Back to today (well last night actually). OH wants go to a pretty rare visit to a friend's house and of course i say okay. I have been worrying as he's been in a lower mood recently, so I do gently mention to make sure he comes back at a sensible time.

That was last night, and to cut a long story short he went out til about 9pm tonight, even though I'd been messaging him all day saying how tired I was and that I wasn't feeling well. Since coming home I've also found out he's been starting to take codeine at night again since about 5 weeks ago.

We have a 2 year old DD and I'm pregnant with out second. I don't know if I'm tired and overreacting but I just feel like I can't cope with all of this (again) on top of pregnancy. I thought it would be so differect now :( what would you do?

OP posts:
MrsPeelyWaly · 21/05/2017 09:59

It doesn't matter if the OP thinks things can improve long term. It's not her who's going to have to make the changes. It's someone else.

Even by going to the Dr with an addict she's getting sucked in and it's becoming something for her to fix as well. And when it's not fixed she'll be thrown under a bus and told you weren't supportive enough.

It's never about the addict. It's always about those around them.

HazelnutMocha · 21/05/2017 10:03

Thank you both, again :)

You are right that they can't witness this, even though one is a baby and one is not even born i have told him outright I will do anything to avoid them living in a home like I did. They are so loved and wanted by both of us, we really is a great father.

I guess the reason I am willing to stay is because it is not an ongoing thing, or hasn't been. 99 percent of the time he is sober, doesn't even drink or can happily have a couple of beers watching the football and that's that. I know the pain killer thing is recent because I can tell when he is taking them at night and did suspect; and unfortunately I know he hasn't been taking them because he is suffering withdrawAl symptoms.

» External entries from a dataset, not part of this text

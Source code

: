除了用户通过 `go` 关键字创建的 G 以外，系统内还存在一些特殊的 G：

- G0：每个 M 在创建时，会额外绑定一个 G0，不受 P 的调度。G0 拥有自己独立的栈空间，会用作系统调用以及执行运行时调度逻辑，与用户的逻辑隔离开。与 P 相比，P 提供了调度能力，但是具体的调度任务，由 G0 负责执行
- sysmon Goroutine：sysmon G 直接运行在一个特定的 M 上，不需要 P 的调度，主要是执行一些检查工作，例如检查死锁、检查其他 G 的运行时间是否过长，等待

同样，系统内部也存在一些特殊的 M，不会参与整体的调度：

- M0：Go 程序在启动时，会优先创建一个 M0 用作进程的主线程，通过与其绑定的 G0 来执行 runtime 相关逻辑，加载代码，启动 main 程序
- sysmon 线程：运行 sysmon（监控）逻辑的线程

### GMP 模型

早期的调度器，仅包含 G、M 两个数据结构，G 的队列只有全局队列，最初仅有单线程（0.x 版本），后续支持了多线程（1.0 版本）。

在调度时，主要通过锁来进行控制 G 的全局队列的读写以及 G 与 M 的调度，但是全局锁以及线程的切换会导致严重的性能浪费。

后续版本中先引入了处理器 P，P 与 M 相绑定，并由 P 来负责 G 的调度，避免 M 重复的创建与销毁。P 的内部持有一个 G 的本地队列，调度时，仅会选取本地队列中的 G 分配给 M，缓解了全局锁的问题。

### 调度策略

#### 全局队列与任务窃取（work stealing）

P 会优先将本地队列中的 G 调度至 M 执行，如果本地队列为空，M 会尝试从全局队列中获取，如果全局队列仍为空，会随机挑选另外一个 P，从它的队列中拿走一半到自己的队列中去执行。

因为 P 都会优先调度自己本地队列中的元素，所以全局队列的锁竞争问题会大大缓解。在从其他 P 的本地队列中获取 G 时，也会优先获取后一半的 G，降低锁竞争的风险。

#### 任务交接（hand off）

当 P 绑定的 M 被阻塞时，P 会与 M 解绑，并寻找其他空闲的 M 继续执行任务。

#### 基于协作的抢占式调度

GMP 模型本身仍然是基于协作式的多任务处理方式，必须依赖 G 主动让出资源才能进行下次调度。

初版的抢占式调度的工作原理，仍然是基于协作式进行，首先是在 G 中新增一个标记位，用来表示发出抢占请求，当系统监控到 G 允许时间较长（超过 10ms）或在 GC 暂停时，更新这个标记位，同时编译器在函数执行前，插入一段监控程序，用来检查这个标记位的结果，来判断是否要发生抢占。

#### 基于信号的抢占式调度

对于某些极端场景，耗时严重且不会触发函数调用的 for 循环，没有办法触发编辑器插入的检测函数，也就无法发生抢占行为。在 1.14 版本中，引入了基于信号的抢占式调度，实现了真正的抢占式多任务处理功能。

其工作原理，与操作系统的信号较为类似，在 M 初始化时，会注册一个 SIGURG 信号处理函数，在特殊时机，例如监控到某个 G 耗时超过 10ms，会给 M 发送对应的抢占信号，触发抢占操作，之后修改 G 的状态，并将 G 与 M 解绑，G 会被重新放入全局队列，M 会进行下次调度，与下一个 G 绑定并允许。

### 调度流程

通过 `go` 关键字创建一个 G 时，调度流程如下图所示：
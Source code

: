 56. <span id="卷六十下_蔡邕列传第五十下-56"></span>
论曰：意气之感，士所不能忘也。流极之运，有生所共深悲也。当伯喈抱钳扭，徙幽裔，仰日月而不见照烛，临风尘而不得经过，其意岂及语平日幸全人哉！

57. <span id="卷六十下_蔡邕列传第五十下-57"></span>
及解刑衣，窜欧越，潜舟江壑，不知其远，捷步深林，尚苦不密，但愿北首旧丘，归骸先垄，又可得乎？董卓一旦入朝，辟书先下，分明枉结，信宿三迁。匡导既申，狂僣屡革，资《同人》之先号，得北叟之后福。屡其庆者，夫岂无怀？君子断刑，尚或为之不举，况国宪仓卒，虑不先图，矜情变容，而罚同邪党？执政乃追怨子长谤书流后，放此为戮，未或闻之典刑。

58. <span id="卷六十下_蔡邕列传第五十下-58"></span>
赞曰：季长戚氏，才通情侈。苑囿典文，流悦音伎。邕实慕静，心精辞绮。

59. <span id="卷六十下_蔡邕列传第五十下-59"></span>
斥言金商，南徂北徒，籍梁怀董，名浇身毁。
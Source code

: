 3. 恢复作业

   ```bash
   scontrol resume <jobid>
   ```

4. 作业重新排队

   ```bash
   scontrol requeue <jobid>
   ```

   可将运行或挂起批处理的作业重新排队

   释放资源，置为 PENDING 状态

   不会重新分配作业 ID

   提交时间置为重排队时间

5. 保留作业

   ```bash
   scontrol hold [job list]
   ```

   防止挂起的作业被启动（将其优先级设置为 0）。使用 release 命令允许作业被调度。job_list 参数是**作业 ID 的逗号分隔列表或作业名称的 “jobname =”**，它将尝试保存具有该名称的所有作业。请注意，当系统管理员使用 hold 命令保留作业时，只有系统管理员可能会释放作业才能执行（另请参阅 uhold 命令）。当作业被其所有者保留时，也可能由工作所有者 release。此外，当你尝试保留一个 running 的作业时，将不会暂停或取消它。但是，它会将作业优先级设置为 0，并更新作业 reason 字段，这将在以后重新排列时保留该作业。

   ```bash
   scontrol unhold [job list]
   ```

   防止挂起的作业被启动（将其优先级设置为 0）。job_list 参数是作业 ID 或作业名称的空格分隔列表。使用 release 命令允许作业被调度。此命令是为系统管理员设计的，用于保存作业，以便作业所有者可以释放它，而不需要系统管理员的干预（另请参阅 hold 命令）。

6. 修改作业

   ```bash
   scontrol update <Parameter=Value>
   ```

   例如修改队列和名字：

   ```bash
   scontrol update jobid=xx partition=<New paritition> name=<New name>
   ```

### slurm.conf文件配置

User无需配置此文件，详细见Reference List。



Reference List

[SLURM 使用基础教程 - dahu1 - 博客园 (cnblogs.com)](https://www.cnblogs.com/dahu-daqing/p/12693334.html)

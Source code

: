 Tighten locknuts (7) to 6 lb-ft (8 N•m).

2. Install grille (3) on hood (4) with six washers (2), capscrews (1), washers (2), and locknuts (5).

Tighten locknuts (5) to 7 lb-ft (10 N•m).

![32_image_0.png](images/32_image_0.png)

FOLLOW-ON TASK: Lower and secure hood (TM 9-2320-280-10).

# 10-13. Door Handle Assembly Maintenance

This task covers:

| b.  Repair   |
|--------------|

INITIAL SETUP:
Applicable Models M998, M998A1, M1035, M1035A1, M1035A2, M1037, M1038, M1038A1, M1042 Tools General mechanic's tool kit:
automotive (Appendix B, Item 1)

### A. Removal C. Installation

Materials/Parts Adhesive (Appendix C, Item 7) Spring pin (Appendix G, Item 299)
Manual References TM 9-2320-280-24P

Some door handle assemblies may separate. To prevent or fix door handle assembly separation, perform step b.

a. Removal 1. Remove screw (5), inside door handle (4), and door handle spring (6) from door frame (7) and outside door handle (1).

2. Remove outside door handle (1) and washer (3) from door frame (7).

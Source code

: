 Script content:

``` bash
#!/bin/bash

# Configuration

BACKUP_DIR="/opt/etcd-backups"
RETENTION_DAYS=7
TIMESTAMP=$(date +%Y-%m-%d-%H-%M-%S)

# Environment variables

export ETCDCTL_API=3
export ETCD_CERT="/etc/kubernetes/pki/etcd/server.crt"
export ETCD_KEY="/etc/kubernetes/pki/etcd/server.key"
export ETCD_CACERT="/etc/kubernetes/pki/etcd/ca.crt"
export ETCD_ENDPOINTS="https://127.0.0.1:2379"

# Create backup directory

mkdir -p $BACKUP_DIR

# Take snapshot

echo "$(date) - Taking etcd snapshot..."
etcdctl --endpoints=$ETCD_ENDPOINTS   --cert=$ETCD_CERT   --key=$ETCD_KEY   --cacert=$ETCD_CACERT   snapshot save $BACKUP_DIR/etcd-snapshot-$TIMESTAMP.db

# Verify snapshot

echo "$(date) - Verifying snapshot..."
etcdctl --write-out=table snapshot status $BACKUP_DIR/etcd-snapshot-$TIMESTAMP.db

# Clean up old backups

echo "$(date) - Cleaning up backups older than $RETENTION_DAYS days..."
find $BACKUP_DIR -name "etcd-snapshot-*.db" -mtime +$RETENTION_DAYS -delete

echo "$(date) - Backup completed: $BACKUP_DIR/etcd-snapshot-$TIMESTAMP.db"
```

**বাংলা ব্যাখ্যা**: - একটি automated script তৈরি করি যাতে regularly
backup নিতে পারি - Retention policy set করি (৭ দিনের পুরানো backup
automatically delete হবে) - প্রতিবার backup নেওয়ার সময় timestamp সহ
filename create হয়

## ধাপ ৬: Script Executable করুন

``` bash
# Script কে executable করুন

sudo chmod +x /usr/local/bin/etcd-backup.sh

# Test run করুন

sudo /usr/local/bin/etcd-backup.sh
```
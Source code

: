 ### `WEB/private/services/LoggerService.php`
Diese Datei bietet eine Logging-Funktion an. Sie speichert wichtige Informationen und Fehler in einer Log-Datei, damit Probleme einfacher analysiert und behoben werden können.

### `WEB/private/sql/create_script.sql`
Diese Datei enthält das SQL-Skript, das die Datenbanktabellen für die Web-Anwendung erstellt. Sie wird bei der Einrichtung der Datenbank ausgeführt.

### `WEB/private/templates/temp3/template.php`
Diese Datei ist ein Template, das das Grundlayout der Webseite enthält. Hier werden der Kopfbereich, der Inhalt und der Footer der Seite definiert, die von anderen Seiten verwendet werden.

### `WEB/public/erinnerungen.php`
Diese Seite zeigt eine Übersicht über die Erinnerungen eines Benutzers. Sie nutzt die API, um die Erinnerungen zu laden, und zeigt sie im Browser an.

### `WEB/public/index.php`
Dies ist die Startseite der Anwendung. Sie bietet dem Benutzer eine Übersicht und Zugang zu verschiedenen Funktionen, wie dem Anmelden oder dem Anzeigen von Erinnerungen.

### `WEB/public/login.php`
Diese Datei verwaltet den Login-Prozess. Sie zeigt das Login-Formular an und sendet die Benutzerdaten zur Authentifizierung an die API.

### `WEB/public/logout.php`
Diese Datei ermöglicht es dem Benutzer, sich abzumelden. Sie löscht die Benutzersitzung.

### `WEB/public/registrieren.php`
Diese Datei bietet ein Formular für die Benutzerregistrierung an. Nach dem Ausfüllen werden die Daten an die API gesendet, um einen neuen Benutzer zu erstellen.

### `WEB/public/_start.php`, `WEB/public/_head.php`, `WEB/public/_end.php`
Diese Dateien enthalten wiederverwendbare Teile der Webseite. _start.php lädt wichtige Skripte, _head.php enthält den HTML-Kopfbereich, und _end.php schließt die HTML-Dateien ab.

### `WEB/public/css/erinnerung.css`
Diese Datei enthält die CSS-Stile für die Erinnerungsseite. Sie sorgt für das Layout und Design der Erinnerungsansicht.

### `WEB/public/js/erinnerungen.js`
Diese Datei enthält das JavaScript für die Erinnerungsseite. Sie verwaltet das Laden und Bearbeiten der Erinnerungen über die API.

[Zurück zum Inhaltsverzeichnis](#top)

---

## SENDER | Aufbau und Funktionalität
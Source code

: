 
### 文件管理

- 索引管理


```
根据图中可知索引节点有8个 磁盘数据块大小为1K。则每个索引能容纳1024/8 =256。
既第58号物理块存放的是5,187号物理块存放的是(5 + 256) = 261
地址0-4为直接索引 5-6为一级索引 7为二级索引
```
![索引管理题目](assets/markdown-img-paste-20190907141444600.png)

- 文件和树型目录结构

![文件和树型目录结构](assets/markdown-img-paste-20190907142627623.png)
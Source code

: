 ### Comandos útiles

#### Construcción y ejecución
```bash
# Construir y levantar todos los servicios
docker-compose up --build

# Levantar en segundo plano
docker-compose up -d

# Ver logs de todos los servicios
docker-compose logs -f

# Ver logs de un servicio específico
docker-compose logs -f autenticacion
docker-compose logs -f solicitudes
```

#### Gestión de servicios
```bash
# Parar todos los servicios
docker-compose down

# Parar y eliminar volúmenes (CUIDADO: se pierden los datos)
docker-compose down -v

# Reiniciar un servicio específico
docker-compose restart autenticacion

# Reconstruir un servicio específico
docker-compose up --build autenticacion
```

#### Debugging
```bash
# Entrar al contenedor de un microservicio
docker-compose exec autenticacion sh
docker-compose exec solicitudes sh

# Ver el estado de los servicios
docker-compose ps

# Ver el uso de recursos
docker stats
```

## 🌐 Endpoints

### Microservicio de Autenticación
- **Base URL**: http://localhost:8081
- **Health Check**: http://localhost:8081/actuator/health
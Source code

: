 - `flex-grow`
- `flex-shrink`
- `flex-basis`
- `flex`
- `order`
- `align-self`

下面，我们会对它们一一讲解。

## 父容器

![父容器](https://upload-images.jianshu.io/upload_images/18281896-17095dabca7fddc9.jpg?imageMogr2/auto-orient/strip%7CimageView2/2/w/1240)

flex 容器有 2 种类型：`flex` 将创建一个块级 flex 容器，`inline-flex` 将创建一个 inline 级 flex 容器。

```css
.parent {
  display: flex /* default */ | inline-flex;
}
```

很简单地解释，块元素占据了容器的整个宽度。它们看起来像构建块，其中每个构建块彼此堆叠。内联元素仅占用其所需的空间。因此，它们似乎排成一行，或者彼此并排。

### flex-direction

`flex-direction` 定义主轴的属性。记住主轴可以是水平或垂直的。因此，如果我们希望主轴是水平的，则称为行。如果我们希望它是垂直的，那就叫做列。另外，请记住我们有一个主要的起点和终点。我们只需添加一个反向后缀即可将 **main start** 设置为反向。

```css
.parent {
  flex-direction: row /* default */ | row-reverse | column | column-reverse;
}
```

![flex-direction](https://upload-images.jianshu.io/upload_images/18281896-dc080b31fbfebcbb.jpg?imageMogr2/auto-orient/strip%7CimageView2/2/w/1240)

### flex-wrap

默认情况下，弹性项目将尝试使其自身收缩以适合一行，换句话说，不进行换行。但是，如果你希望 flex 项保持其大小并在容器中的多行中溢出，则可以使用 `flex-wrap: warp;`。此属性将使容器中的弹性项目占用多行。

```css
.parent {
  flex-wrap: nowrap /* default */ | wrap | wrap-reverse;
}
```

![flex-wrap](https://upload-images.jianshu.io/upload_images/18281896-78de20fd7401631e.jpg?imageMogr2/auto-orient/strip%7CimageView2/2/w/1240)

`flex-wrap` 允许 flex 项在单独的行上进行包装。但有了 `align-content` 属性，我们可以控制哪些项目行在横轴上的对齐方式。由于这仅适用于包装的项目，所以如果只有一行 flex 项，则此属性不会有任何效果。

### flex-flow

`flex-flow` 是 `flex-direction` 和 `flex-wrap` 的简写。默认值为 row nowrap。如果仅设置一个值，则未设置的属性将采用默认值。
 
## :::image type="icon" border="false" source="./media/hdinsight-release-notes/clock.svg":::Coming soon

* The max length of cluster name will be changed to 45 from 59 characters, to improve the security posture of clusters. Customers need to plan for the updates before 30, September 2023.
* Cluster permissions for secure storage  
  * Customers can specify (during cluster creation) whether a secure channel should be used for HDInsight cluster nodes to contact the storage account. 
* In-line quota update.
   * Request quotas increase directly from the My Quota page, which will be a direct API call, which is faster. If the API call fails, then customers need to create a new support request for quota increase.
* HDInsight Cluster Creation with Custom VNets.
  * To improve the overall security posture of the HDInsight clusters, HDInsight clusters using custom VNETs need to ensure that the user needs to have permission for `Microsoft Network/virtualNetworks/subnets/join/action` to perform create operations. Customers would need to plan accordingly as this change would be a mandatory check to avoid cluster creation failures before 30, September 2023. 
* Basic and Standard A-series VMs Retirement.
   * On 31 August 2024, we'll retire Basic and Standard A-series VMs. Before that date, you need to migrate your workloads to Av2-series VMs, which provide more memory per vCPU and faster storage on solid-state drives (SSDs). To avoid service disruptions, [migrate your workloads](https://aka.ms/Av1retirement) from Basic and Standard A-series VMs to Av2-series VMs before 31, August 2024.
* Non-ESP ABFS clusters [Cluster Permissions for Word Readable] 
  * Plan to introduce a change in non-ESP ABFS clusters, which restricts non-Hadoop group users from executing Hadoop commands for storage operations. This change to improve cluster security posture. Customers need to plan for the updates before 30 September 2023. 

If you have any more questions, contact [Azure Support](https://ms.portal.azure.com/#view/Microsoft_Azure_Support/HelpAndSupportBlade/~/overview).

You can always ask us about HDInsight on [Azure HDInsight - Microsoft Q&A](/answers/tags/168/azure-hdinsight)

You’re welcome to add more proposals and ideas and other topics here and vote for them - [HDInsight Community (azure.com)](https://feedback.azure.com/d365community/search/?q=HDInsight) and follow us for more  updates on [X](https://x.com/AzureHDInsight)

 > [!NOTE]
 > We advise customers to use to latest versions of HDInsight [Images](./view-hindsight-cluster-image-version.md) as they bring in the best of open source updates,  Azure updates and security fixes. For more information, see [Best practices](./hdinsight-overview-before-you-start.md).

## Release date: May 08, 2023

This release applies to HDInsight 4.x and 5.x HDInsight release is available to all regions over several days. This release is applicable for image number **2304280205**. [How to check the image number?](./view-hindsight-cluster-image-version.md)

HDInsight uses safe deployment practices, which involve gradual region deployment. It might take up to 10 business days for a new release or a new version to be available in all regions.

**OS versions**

He has made an online GP appointment that I am going to accompany him to and I'm also planning on speaking to MIND. I'be ordered him a couple of books on amazon too so I'm fairly confident things are looking up again. The truth is I should have noticed the signs he was stuggling but I work too and have been so tired in the evenings, all my energy has been focused on our little girl.

The thing is as well is that I have a very supportive family in the same town so could easily leave if I needed too. But I genuinely don't think it's going to come down to that based on what's been said,has been an emotional night but maybe it's what we needed to set us back on track again.

OP posts:
Wormulonian · 21/05/2017 10:26

I still think you should work on yourself. Are your family now sober? Please think about co-dependency:
psychcentral.com/lib/symptoms-of-codependency/

The truth is I should have noticed the signs he was struggling but I work too and have been so tired in the evenings, all my energy has been focused on our little girl.

This is not your fault - stop blaming yourself - your OH needs to want to fix himself. You are "leading him to the water" but he needs to "want to drink"

Chucklecheeksagain · 21/05/2017 10:45

You can't fix him.

MrsPeelyWaly · 21/05/2017 11:59

This is not your fault - stop blaming yourself - your OH needs to want to fix himself. You are "leading him to the water" but he needs to "want to drink"

This is exactly what I meant.

MissPickles · 21/05/2017 12:12

I spent 4 years with a man who had an alcohol problem.. That with my support he got over. (sober two years) but he also has a codeine addiction. Hides packets, ice found Painkillers on the floor... Luckily my children didn't get hold of them. He lied about it constantly. It's a huge part of why I ended it. I deserve better than to be with a compulsive liar. Good luck OP.